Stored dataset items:
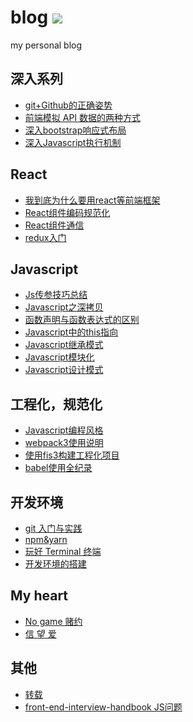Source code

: blog  [![](https://img.shields.io/github/issues/xiaoyueyue165/blog.svg)](https://github.com/xiaoyueyue165/blog/issues)
====

my personal blog

## 深入系列

- [git+Github的正确姿势 ](https://github.com/xiaoyueyue165/blog/issues/2)
- [前端模拟 API 数据的两种方式](https://github.com/xiaoyueyue165/blog/issues/25)
- [深入bootstrap响应式布局](https://github.com/xiaoyueyue165/blog/issues/37)
- [深入Javascript执行机制](https://github.com/xiaoyueyue165/blog/issues/30)

## React

- [我到底为什么要用react等前端框架](https://github.com/xiaoyueyue165/blog/issues/32)
- [React组件编码规范化](https://github.com/xiaoyueyue165/blog/issues/9)
- [React组件通信 ](https://github.com/xiaoyueyue165/blog/issues/28)
- [redux入门](https://github.com/xiaoyueyue165/blog/issues/34)

## Javascript

- [Js传参技巧总结](https://github.com/xiaoyueyue165/blog/issues/5)
- [Javascript之深拷贝](https://github.com/xiaoyueyue165/blog/issues/6)
- [函数声明与函数表达式的区别](https://github.com/xiaoyueyue165/blog/issues/10)
- [Javascript中的this指向 ](https://github.com/xiaoyueyue165/blog/issues/18)
- [Javascript继承模式](https://github.com/xiaoyueyue165/blog/issues/17)
- [Javascript模块化](https://github.com/xiaoyueyue165/blog/issues/23)
- [Javascript设计模式](https://github.com/xiaoyueyue165/blog/issues/26)

## 工程化，规范化

- [Javascript编程风格](https://github.com/xiaoyueyue165/blog/issues/11)
- [webpack3使用说明](https://github.com/xiaoyueyue165/blog/issues/33)
- [使用fis3构建工程化项目](https://github.com/xiaoyueyue165/blog/issues/14) 
- [babel使用全纪录](https://github.com/xiaoyueyue165/blog/issues/16) 

## 开发环境

- [git 入门与实践 ](https://github.com/xiaoyueyue165/blog/issues/1)
- [npm&yarn](https://github.com/xiaoyueyue165/blog/issues/7)
- [玩好 Terminal 终端 ](https://github.com/xiaoyueyue165/blog/issues/42)
- [开发环境的搭建](https://github.com/xiaoyueyue165/blog/issues/3)


## My heart

- [No game 赌约](https://github.com/xiaoyueyue165/blog/issues/13)
- [信 望 爱](https://github.com/xiaoyueyue165/blog/issues/41)

## 其他

- [转载](https://github.com/xiaoyueyue165/blog/issues/20)
- [front-end-interview-handbook JS问题](https://github.com/xiaoyueyue165/blog/issues/15)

> _WHAT YOU ARE ASKED TO DO_: Your answer should be the exact lines above from the one with "- [我到底为什么要用rea" through the one with "## Javascript", both included, and nothing besides.

> _SOLVED PROBLEM_:
- [我到底为什么要用react等前端框架](https://github.com/xiaoyueyue165/blog/issues/32)
- [React组件编码规范化](https://github.com/xiaoyueyue165/blog/issues/9)
- [React组件通信 ](https://github.com/xiaoyueyue165/blog/issues/28)
- [redux入门](https://github.com/xiaoyueyue165/blog/issues/34)

## Javascript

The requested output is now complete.